Más allá del lugar donde vive cada ciudadano, debe sentir que toda Europa es suya. Esto tiene mucha importancia simbólica. La idea surgió en 2004, porque cada vez más parlamentarios se hacían eco de las quejas nuestros ciudadanos, que tenían que pagar facturas astronómicas cada vez que salían de sus países con el móvil. Había que hacer algo. La primera normativa, en 2007, redujo los precios en un 60 %. Con la última, de 2017, se acaban las tarifas de itinerancia para siempre. Al principio todo el mundo estaba en contra, menos el Parlamento. El Parlamento siempre estuvo del lado de los consumidores, de los ciudadanos. Pero el Consejo de Ministros se manifestó totalmente en contra. Tuvimos que convencer a los Estados miembros para que trabajaran no solo por el bien de las empresas, sino también por el bien de los ciudadanos.

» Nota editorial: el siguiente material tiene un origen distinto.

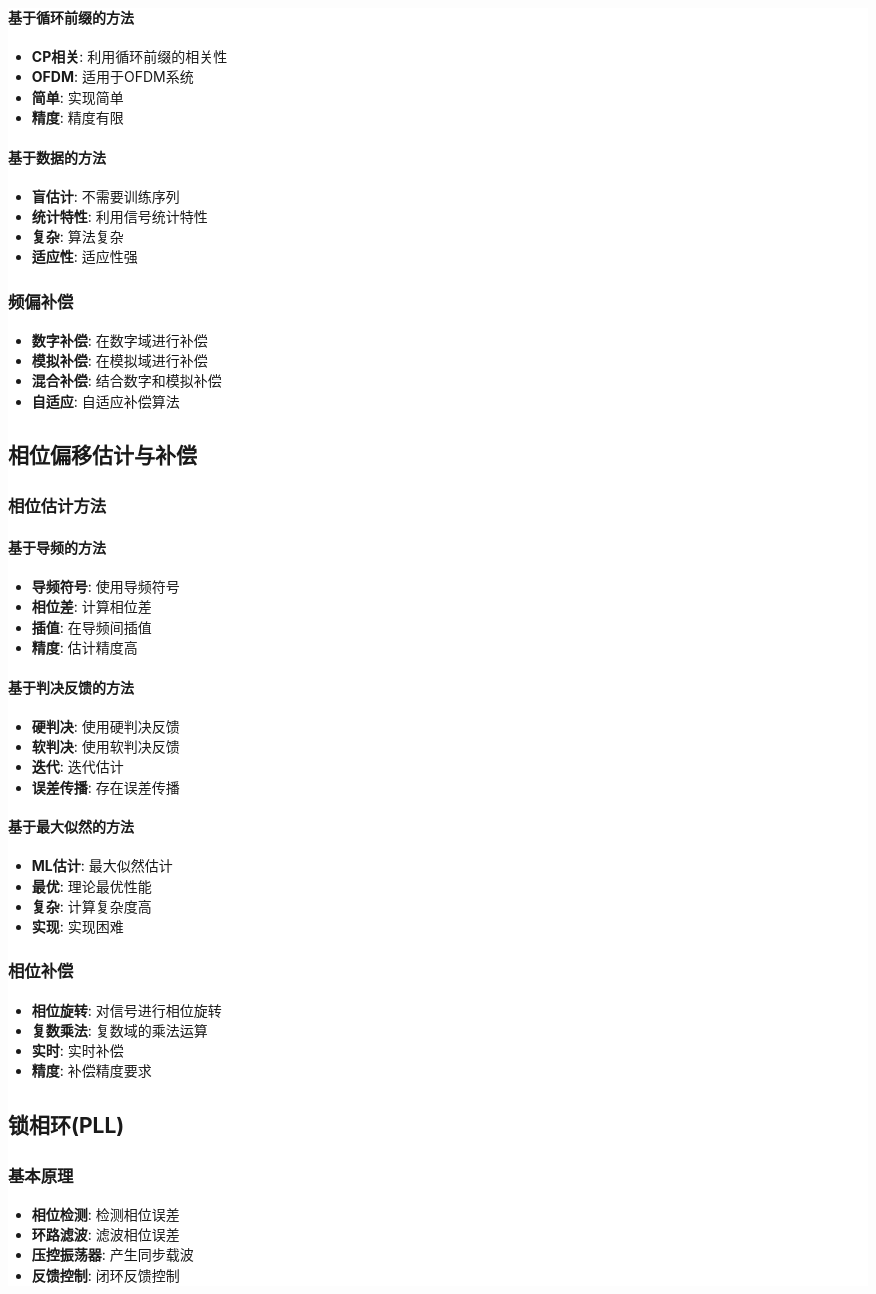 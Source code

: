 #### 基于循环前缀的方法
- **CP相关**: 利用循环前缀的相关性
- **OFDM**: 适用于OFDM系统
- **简单**: 实现简单
- **精度**: 精度有限

#### 基于数据的方法
- **盲估计**: 不需要训练序列
- **统计特性**: 利用信号统计特性
- **复杂**: 算法复杂
- **适应性**: 适应性强

### 频偏补偿
- **数字补偿**: 在数字域进行补偿
- **模拟补偿**: 在模拟域进行补偿
- **混合补偿**: 结合数字和模拟补偿
- **自适应**: 自适应补偿算法

## 相位偏移估计与补偿
### 相位估计方法
#### 基于导频的方法
- **导频符号**: 使用导频符号
- **相位差**: 计算相位差
- **插值**: 在导频间插值
- **精度**: 估计精度高

#### 基于判决反馈的方法
- **硬判决**: 使用硬判决反馈
- **软判决**: 使用软判决反馈
- **迭代**: 迭代估计
- **误差传播**: 存在误差传播

#### 基于最大似然的方法
- **ML估计**: 最大似然估计
- **最优**: 理论最优性能
- **复杂**: 计算复杂度高
- **实现**: 实现困难

### 相位补偿
- **相位旋转**: 对信号进行相位旋转
- **复数乘法**: 复数域的乘法运算
- **实时**: 实时补偿
- **精度**: 补偿精度要求

## 锁相环(PLL)
### 基本原理
- **相位检测**: 检测相位误差
- **环路滤波**: 滤波相位误差
- **压控振荡器**: 产生同步载波
- **反馈控制**: 闭环反馈控制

Un ejército de grupos de presión se desplegó por Bruselas y por otras capitales de la Unión para persuadir a los ministros para que no cedieran. Es muy raro que una batalla política dure diez años, tres generaciones de parlamentarios. Tuvimos que ponerlo negro sobre blanco, para que no se olvide.
Todavía hay que salvar muchos obstáculos que afectan a esta libertad. Por ejemplo, para poder acceder a los contenidos con mayor facilidad independientemente del país en el que estemos. Y, en el caso de las empresas, para no tener que cumplir con miles de normas que dependan de cada territorio.